How Shakespearean was Shakespeare?
In this investigative follow-up to The Map Thief (2014), journalist Blanding dives into the ongoing debates over the authorship of Shakespeare’s plays with a lively profile of freelance writer Dennis McCarthy, who has mounted considerable evidence that Shakespeare drew heavily on the works of English translator, lawyer, diplomat, and writer Thomas North (1535-1604). The son of Edward North, a prominent courtier who rose in stature and wealth during the reigns of Henry VIII, his daughter Mary, and finally Elizabeth, Thomas kept a detailed journal during travels with his father and enjoyed a privileged view of aristocracy. With McCarthy, Blanding traced Thomas’ footsteps in England, France, and Italy, research that informs his brisk recounting of North’s life and turbulent times. Unlike some who claim that another person—Francis Bacon, perhaps, or Edward de Vere, the Earl of Oxford—was the real author of Shakespeare’s plays; and unlike others who argue that Shakespeare likely collaborated with multiple co-writers, McCarthy told Blanding that “he believed the Bard of Avon wrote every word attributed to him during his lifetime.” He also believed, however, that Shakespeare—who never traveled in Europe and had no connection to court life—needed to rely on sources. Even Mark Twain questioned how Shakespeare “mastered the nuances of a lawyer, a courtier, and a soldier” without experiencing those roles. While scholars agree that historical chronicles by Holinshed and Hall provided much material, McCarthy claims that Shakespeare lifted plots, characters, and even phrasing from North.
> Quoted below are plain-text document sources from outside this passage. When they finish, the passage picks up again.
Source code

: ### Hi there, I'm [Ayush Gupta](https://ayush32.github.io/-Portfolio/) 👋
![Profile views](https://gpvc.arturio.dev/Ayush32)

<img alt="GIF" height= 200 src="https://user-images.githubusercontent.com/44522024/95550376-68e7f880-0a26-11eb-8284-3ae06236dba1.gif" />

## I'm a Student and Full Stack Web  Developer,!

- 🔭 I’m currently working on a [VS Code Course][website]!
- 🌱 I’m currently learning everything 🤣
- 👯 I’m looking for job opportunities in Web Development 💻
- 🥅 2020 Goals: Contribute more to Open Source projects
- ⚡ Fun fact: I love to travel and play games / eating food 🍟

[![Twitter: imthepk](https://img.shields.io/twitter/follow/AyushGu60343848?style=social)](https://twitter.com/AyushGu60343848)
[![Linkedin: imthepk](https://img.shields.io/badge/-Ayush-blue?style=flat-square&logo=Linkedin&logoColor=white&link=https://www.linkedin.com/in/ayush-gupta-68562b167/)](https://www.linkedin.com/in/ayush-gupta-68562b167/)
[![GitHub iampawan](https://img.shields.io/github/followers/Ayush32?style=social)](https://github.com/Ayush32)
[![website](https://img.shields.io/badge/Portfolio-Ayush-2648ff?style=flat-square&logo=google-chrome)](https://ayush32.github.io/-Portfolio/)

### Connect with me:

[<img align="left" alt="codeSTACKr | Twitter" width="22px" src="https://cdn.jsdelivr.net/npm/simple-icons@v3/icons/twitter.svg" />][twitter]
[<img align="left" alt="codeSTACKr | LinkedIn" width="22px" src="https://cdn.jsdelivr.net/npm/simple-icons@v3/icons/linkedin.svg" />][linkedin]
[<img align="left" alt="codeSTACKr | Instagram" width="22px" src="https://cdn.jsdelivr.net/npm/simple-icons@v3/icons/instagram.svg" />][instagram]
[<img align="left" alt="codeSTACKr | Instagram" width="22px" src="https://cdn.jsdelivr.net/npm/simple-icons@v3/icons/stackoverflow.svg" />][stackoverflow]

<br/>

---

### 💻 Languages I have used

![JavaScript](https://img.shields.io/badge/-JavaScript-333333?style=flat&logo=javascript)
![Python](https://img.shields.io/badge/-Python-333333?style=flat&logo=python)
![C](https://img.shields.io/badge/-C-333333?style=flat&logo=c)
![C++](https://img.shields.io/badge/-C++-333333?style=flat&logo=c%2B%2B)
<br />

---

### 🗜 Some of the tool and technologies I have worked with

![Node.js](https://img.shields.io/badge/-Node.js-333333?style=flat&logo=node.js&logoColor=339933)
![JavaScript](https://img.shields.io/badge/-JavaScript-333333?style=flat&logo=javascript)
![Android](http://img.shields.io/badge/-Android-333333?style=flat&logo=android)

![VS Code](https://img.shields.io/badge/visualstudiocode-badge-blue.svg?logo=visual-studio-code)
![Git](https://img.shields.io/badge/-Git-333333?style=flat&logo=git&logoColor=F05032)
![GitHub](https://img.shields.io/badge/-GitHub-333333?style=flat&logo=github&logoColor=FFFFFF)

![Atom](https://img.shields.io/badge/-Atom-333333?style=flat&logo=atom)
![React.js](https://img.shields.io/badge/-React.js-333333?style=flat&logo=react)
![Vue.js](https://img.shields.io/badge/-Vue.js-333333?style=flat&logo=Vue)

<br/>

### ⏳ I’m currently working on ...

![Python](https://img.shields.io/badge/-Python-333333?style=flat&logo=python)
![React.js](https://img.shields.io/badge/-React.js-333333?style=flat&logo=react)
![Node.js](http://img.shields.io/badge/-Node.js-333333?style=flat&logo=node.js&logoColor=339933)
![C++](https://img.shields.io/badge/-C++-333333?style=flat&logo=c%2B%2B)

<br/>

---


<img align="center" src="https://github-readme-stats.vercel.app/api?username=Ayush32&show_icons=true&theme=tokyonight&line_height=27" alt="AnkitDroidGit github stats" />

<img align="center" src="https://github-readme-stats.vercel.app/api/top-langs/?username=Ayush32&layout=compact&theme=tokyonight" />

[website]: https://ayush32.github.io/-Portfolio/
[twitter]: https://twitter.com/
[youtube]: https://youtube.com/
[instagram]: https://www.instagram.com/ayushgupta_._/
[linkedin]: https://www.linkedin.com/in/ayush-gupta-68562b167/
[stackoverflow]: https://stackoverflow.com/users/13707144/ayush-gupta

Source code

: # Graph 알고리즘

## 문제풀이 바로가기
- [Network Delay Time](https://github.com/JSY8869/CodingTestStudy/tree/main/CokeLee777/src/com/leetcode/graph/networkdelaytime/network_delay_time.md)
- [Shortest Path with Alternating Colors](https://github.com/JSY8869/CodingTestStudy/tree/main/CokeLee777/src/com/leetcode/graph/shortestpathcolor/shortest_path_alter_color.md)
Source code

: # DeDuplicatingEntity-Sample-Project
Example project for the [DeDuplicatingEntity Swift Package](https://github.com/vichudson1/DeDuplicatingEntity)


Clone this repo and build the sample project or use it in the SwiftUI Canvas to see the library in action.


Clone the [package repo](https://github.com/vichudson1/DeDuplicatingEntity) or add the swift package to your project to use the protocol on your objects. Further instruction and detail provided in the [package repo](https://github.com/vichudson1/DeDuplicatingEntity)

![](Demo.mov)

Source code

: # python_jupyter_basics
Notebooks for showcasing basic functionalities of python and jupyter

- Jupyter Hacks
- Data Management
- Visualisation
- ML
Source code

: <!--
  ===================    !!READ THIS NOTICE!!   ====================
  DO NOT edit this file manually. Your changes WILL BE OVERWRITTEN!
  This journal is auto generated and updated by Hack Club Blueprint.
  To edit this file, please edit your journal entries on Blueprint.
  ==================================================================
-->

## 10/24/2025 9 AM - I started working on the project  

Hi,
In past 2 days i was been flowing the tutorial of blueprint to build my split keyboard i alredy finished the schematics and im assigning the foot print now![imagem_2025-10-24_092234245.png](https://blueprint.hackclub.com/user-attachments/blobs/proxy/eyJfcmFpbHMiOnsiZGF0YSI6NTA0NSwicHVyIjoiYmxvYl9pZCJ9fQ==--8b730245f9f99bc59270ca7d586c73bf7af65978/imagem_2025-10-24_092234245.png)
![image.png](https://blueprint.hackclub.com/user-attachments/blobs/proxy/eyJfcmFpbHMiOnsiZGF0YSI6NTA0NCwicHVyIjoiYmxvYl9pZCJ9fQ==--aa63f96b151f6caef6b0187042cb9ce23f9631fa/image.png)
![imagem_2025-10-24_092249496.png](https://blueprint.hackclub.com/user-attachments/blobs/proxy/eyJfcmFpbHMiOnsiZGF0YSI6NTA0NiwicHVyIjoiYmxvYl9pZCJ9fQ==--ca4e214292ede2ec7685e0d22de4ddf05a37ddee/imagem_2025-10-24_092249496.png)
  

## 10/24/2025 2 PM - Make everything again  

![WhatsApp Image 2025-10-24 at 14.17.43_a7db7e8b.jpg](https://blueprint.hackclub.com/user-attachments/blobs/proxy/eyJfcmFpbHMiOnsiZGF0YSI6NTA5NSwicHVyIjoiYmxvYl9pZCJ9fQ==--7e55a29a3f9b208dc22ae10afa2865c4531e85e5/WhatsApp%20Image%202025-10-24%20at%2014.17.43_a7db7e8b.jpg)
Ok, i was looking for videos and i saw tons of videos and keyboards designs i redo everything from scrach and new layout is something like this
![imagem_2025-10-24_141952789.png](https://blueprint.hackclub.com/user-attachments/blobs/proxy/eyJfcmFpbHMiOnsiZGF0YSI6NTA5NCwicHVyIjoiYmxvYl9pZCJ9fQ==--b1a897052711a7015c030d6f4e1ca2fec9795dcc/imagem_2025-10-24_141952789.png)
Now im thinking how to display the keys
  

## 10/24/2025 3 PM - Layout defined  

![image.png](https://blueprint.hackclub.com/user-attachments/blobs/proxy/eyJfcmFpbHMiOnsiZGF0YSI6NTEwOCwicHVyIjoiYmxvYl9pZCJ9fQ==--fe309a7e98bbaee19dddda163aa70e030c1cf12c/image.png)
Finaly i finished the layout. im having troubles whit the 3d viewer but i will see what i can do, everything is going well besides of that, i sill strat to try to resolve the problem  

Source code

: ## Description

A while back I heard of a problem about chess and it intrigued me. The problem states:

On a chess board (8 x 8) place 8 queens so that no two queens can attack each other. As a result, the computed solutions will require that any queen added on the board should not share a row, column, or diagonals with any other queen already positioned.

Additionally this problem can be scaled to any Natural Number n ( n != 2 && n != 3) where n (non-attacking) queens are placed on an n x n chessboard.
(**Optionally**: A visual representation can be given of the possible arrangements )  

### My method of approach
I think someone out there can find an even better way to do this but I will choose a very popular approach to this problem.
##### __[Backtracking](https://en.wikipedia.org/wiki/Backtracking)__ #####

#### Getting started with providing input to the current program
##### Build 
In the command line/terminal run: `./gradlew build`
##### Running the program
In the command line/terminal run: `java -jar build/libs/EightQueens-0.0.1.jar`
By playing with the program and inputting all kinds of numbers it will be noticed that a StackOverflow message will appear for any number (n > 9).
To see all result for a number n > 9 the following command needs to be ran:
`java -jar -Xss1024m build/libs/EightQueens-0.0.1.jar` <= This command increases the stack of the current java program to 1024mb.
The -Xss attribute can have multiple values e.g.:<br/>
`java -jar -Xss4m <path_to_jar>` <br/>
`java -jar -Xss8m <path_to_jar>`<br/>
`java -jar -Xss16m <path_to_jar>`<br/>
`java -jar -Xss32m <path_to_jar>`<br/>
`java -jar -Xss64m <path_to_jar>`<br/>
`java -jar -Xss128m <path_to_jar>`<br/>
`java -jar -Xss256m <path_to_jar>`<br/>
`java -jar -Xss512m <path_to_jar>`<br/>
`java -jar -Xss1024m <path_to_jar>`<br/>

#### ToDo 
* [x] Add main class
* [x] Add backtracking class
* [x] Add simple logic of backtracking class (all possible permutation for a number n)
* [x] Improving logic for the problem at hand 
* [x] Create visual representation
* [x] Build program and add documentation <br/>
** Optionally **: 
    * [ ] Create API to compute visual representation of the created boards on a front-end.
Using plagiarism detection software and referring to the huge database Early English Books Online, McCarthy has concluded that correspondences between Shakespeare and North are indisputable. Not surprisingly, McCarthy’s arguments have not been welcomed by Shakespearean scholars; too many, he asserts, are invested in the image of Shakespeare as a solitary genius. Readers who peruse his lengthy appendix, offering parallel excerpts from North and Shakespeare, can come to their own conclusions.
An entertaining look at a literary iconoclast.